I had a Core2 Duo system with a cheap NVideo 8400GS graphics card, which worked fine on this monitor through the DVI connection. I upgraded my system to a Core i5-3570k with built-in graphics, and I had no display through the DVI output, or through the HDMI output with an adapter. VGA worked. I assumed that it was a bad motherboard, so I RMA'd it. The replacement does exactly the same thing! It's not a driver problem because it works the same in the BIOS, Windows, and Linux. I checked the monitor with another system and the DVI port still works. I also tried the computer's HDMI output with my TV, and I got no signal, but I don't know if it was putting out a compatible video mode (although I had assumed that the BIOS would fall back to VGA mode or something.) So I was thinking it was still some sort of motherboard problem, even though nobody else seemed to be having it, but then I saw a few old posts here about the DVI port being flaky on this monitor. Is it possible that mine could be working with some video cards and not others? If so, is there any way to fix it?

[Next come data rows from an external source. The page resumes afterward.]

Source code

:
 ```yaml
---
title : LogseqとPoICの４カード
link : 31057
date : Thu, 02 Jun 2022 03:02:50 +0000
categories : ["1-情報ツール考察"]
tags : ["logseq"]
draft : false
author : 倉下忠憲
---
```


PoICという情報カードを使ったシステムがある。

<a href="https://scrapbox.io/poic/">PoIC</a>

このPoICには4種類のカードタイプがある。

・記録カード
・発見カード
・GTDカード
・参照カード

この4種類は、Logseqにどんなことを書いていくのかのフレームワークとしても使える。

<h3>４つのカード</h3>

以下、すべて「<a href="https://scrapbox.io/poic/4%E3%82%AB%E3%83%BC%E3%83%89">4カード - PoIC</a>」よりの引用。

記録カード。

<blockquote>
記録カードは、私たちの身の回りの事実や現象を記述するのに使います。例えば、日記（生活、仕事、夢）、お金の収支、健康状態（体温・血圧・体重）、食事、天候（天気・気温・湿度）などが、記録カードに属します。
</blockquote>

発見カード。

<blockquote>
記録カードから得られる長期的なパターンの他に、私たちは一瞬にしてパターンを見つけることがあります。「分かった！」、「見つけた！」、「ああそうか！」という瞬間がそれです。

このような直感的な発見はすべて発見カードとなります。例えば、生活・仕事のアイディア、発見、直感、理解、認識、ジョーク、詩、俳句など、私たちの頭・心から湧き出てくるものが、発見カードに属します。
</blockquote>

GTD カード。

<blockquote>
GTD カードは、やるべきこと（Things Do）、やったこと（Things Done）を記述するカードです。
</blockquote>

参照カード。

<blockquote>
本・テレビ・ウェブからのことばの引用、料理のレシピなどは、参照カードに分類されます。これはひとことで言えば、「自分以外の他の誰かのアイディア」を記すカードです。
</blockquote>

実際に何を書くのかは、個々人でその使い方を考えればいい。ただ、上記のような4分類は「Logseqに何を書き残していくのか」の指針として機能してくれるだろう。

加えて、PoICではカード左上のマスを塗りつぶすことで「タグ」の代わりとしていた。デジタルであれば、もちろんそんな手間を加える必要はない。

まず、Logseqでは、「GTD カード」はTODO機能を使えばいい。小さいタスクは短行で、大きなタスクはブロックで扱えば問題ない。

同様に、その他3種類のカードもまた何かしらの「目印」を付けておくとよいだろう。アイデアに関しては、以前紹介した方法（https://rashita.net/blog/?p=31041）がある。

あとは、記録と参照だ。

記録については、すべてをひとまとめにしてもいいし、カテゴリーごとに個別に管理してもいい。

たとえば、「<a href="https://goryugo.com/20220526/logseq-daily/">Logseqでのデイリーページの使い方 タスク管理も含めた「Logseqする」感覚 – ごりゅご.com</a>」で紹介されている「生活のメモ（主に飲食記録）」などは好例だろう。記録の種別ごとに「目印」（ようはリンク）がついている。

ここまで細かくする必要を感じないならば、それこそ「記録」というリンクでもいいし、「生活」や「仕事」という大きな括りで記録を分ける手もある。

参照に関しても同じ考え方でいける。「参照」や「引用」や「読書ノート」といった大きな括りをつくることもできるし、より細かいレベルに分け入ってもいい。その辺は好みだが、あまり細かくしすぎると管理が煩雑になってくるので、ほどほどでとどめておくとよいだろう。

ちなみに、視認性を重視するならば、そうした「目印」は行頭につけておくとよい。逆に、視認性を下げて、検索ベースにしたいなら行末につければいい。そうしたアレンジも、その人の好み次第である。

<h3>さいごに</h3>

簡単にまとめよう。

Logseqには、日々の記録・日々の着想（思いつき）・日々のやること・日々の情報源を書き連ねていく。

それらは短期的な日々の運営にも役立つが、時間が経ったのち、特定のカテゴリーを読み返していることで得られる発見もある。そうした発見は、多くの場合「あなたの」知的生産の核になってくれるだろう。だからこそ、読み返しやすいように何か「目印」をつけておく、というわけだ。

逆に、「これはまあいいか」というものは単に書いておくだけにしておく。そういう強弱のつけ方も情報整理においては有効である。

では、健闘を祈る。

I would highly doubt it's some sort of DVI compatibility issue in the monitor itself, but more likely a configuration issue with the board, or another defective board. This monitor was one of the first with HDCP support, making it ahead of it's time, and I actually still use one at my work and I haven't run into any issues like this with current chipsets.

Normally, by default, the board should have onboard video enabled, but some boards have you select which digital output to use (dvi or hdmi, display port, etc), so you might just be unlucky with your settings. I'd dig back into your bios.